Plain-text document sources
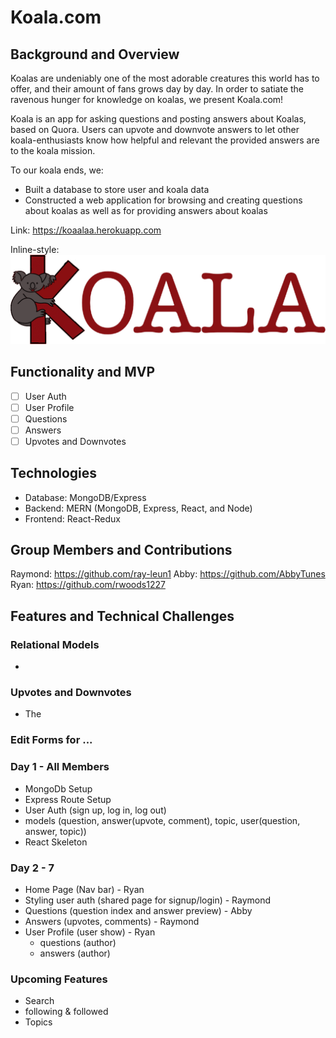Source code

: # Koala.com

## Background and Overview
Koalas are undeniably one of the most adorable creatures this world has to offer, and their amount of fans grows day by day. In order to satiate the ravenous hunger for knowledge on koalas, we present Koala.com! 

Koala is an app for asking questions and posting answers about Koalas, based on Quora. Users can upvote and downvote answers to let other koala-enthusiasts know how helpful and relevant the provided answers are to the koala mission.


To our koala ends, we:
 * Built a database to store user and koala data
 * Constructed a web application for browsing and creating questions about koalas as well as for providing answers about koalas

Link:
https://koaalaa.herokuapp.com

Inline-style: 
![Koala Logo](https://github.com/AbbyTunes/Koala/blob/master/frontend/src/images/Koala-logo-final.png)

## Functionality and MVP
- [ ] User Auth
- [ ] User Profile
- [ ] Questions
- [ ] Answers
- [ ] Upvotes and Downvotes

## Technologies
 * Database: MongoDB/Express
 * Backend: MERN (MongoDB, Express, React, and Node)
 * Frontend: React-Redux

## Group Members and Contributions
Raymond: https://github.com/ray-leun1
Abby: https://github.com/AbbyTunes
Ryan: https://github.com/rwoods1227

## Features and Technical Challenges


### Relational Models
* 
### Upvotes and Downvotes
* The

### Edit Forms for ...

### Day 1 - All Members
* MongoDb Setup
* Express Route Setup 
* User Auth (sign up, log in, log out) 
* models (question, answer(upvote, comment), topic, user(question, answer, topic))
* React Skeleton

### Day 2 - 7
* Home Page (Nav bar) - Ryan
* Styling user auth (shared page for signup/login) - Raymond
* Questions (question index and answer preview) - Abby
* Answers (upvotes, comments) - Raymond
* User Profile (user show) - Ryan
    - questions (author)
    - answers (author)


### Upcoming Features
* Search
* following & followed
* Topics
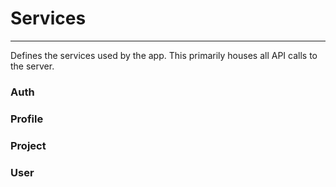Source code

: # Services
-- --

Defines the services used by the app. This primarily houses all API calls to the server.

### Auth



### Profile


### Project


### User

#### [YOUR INSTRUCTIONS]
Each entry above should be printed exactly, and any picture in it left out.

#### [EXERCISE ANSWER]
Source code

: # Koala.com

## Background and Overview
Koalas are undeniably one of the most adorable creatures this world has to offer, and their amount of fans grows day by day. In order to satiate the ravenous hunger for knowledge on koalas, we present Koala.com! 

Koala is an app for asking questions and posting answers about Koalas, based on Quora. Users can upvote and downvote answers to let other koala-enthusiasts know how helpful and relevant the provided answers are to the koala mission.


To our koala ends, we:
 * Built a database to store user and koala data
 * Constructed a web application for browsing and creating questions about koalas as well as for providing answers about koalas

Link:
https://koaalaa.herokuapp.com

Inline-style: 
![Koala Logo](https://github.com/AbbyTunes/Koala/blob/master/frontend/src/images/Koala-logo-final.png)

## Functionality and MVP
- [ ] User Auth
- [ ] User Profile
- [ ] Questions
- [ ] Answers
- [ ] Upvotes and Downvotes

## Technologies
 * Database: MongoDB/Express
 * Backend: MERN (MongoDB, Express, React, and Node)
 * Frontend: React-Redux

## Group Members and Contributions
Raymond: https://github.com/ray-leun1
Abby: https://github.com/AbbyTunes
Ryan: https://github.com/rwoods1227

## Features and Technical Challenges


### Relational Models
* 
### Upvotes and Downvotes
* The

### Edit Forms for ...

### Day 1 - All Members
* MongoDb Setup
* Express Route Setup 
* User Auth (sign up, log in, log out) 
* models (question, answer(upvote, comment), topic, user(question, answer, topic))
* React Skeleton

### Day 2 - 7
* Home Page (Nav bar) - Ryan
* Styling user auth (shared page for signup/login) - Raymond
* Questions (question index and answer preview) - Abby
* Answers (upvotes, comments) - Raymond
* User Profile (user show) - Ryan
    - questions (author)
    - answers (author)


### Upcoming Features
* Search
* following & followed
* Topics
Source code

: # Services
-- --

Defines the services used by the app. This primarily houses all API calls to the server.

### Auth



### Profile


### Project


### User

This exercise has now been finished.